#### EXERCISE OBJECTIVE:
Pick every line from the data that holds the word "Načítání".

#### DATA PROVIDED:
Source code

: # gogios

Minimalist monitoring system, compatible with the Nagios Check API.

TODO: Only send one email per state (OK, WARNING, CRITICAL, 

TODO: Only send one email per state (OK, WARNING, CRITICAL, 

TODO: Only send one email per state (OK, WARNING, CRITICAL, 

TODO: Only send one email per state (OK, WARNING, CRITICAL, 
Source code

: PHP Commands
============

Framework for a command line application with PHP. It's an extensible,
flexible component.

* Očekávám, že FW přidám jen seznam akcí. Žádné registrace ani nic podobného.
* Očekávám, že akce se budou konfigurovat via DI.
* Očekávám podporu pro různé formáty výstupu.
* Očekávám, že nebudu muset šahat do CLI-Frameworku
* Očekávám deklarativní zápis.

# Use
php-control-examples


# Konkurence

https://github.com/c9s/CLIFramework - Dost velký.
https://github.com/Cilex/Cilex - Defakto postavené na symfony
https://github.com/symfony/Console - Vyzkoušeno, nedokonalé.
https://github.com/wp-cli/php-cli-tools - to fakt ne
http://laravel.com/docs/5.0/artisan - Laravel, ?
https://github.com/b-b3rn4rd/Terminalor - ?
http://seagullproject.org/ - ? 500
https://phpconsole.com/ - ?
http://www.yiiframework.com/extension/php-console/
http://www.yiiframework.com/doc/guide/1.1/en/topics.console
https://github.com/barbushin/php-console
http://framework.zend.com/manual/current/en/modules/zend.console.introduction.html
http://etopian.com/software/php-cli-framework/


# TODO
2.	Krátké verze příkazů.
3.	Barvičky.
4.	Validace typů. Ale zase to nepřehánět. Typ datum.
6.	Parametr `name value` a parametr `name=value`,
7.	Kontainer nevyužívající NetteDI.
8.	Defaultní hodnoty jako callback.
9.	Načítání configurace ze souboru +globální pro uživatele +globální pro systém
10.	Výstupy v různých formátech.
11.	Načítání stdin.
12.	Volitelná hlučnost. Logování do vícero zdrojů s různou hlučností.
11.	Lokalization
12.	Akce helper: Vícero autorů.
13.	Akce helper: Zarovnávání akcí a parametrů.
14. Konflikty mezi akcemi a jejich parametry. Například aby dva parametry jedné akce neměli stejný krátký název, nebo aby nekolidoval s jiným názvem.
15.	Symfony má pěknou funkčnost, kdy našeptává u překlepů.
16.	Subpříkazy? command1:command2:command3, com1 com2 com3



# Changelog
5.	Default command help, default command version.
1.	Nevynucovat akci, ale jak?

#### SOLUTION:
9.	Načítání configurace ze souboru +globální pro uživatele +globální pro systém
11.	Načítání stdin.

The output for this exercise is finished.